As alert readers of “Capitol Chronicle” may have noticed last week (the rest of you can go back to sleep), a production error deleted the bottom inch of the text, rendering the column unintelligible (or at least more so than usual). We apologize for the error, which resulted in the omission of several crucial details, to wit:
At press time Wednesday, Perry’s decision was still pending (he has until Sunday, June 17, to sign or reject the bill). The conclusion to last week’s column bears repeating in full:
“If Texas had a true clemency process, the Board of Pardons and Paroles would periodically intervene on behalf of mentally retarded or mentally ill defendants who, whatever their terrible crimes, were incapable of the moral culpability the death penalty supposedly requires. The board has never done so. Not once.
“Should Perry veto House Bill 236, he will demonstrate once again that there is no mercy in Texas. And the governor will not be able to claim that he is incapable of understanding the consequences of his actions.”
(The June 8 column remains available in full at www.austinchronicle.com/issues/dispatch/2001-06-08/pols_capitol.html.)
Following the Supreme Court’s June 4 decision to reverse the death sentence in the John Penry case (because the jury instructions had failed to allow the jury to honestly consider Penry’s retardation), the lobbying over House Bill 236 intensified. Senate sponsor Rodney Ellis persuaded Florida Governor Jeb Bush to call Perry to discuss the bill (the final version was partly modeled on a Florida bill passed with Bush’s support), and Ellis himself met with Perry for the same purpose. At a Capitol press conference the next day, Ellis would say only that he had encouraged the governor to “listen to all sides” before he made his decision.
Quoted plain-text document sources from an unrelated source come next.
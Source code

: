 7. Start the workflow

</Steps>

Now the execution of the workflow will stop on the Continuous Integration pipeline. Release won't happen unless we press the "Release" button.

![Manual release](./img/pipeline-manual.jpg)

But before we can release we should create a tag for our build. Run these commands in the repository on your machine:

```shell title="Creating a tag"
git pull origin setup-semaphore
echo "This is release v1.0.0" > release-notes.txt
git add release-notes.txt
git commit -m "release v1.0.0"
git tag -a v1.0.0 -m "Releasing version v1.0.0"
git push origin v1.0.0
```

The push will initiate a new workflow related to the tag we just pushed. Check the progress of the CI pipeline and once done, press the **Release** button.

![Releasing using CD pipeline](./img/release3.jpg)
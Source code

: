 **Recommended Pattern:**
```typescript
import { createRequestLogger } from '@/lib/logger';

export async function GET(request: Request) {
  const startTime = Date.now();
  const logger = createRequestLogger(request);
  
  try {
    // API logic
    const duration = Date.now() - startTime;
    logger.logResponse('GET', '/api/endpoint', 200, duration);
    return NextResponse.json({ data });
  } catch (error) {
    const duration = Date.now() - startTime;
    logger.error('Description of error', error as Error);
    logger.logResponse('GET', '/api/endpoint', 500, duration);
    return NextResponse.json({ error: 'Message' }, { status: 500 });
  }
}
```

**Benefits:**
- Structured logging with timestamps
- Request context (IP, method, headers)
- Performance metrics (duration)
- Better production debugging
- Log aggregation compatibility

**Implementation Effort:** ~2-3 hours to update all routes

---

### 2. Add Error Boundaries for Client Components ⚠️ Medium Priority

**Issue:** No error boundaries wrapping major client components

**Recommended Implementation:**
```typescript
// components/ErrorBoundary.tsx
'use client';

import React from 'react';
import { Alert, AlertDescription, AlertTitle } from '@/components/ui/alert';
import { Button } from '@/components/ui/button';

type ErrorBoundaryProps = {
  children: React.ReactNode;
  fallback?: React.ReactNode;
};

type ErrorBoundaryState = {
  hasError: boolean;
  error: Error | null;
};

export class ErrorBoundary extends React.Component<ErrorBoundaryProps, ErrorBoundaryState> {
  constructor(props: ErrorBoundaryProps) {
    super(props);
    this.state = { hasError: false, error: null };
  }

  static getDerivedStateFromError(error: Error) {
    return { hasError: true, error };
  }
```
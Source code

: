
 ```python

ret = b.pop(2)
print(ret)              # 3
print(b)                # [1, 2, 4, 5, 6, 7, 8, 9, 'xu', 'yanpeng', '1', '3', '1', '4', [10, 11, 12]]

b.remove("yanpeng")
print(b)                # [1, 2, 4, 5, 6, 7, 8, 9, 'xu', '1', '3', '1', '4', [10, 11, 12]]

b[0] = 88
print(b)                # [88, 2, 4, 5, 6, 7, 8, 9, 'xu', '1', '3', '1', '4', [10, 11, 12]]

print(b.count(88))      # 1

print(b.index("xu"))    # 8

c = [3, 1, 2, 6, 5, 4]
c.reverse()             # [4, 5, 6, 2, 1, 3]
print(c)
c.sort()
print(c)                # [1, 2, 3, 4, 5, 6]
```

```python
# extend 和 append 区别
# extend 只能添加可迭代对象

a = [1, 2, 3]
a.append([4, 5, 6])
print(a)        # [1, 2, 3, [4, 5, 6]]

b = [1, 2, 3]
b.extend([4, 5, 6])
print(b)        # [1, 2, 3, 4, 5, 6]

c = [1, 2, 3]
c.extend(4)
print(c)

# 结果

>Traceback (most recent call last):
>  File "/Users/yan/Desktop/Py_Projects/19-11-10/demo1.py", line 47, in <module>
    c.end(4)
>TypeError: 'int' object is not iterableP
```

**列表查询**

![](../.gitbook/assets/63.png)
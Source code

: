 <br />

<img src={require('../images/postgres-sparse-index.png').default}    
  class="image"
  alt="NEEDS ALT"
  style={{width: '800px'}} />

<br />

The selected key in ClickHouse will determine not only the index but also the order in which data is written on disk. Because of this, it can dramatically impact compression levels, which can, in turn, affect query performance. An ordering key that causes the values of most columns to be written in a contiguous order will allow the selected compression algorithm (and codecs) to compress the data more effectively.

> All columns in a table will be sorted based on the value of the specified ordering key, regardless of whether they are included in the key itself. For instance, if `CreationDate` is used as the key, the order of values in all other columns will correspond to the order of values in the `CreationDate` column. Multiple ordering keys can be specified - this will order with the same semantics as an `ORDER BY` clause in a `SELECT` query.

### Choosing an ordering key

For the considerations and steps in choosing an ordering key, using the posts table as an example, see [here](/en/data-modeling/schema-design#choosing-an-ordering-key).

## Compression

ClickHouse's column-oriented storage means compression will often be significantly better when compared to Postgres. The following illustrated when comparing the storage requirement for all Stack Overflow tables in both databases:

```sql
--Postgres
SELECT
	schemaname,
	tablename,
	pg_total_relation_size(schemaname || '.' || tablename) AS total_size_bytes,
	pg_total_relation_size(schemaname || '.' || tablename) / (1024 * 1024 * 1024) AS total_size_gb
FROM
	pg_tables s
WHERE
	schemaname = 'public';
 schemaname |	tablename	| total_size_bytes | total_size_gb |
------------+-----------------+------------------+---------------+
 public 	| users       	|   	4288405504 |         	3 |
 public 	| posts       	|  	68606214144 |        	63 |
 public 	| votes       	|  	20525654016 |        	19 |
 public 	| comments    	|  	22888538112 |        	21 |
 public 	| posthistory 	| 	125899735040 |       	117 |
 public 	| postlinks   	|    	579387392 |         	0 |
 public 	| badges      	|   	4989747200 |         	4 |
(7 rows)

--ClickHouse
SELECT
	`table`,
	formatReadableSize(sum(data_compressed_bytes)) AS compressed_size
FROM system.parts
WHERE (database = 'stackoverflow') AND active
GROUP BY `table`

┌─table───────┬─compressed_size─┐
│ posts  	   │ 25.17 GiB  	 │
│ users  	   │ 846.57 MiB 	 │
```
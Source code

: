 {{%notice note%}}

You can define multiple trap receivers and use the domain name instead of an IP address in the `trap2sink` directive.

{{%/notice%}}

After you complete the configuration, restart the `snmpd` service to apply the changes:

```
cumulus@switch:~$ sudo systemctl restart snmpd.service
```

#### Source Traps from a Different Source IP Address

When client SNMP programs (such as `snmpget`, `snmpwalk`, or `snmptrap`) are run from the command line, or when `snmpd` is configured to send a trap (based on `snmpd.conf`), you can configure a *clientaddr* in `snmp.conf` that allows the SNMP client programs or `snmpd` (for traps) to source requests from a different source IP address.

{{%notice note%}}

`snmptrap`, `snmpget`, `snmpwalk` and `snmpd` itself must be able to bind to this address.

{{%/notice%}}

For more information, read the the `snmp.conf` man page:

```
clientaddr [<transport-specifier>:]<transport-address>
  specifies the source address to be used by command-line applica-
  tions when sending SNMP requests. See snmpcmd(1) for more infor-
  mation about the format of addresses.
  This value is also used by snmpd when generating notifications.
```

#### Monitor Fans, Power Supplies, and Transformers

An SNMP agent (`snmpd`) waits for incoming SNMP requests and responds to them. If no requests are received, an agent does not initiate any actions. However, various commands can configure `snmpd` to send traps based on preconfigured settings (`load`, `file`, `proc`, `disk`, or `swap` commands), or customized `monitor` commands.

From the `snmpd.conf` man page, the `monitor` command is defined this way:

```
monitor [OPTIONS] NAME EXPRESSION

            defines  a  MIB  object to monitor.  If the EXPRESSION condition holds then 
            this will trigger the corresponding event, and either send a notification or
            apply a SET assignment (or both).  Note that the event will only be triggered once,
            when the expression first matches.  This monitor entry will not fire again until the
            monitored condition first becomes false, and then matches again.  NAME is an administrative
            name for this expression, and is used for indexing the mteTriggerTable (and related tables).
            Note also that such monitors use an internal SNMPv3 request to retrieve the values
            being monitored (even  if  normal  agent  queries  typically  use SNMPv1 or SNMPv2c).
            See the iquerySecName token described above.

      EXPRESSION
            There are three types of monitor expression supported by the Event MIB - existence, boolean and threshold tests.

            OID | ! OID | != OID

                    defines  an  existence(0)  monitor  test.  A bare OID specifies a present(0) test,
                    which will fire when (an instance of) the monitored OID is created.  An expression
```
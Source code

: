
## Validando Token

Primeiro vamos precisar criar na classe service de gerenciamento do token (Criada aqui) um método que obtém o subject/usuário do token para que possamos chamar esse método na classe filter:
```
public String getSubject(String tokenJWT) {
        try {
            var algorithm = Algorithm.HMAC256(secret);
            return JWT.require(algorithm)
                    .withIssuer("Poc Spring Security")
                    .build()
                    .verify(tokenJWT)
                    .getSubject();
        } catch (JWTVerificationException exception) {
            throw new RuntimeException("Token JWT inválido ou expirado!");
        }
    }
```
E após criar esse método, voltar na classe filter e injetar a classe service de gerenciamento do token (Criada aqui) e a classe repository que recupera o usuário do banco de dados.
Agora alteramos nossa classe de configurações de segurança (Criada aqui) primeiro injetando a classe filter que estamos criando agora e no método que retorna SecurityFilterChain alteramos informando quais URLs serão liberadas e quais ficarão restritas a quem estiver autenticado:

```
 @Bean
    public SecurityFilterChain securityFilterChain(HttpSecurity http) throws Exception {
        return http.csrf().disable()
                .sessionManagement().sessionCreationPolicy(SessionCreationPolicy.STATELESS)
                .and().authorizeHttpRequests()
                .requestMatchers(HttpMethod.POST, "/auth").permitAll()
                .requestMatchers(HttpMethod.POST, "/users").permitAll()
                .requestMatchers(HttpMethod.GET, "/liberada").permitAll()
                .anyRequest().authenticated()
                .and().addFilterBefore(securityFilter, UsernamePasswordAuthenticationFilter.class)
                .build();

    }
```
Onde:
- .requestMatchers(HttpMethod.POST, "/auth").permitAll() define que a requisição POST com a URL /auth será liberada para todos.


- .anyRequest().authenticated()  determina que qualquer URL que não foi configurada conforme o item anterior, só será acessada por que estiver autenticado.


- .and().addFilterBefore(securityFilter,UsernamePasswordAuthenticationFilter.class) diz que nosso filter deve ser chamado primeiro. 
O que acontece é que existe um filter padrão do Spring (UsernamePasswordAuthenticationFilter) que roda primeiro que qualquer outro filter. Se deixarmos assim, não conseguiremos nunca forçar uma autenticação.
A few minutes earlier, a brace of prosecutors from around the state held their own press conference, lamenting gravely that it would be inconceivable to interfere with their solemn authority to execute the retarded. Since Texas prosecutors campaign for office by ritually impersonating the Grim Reaper, it’s not surprising that they would object to any limitation on their power to kill, even if only a half-dozen or so wretches per decade might escape the needle. It’s the principle of the thing.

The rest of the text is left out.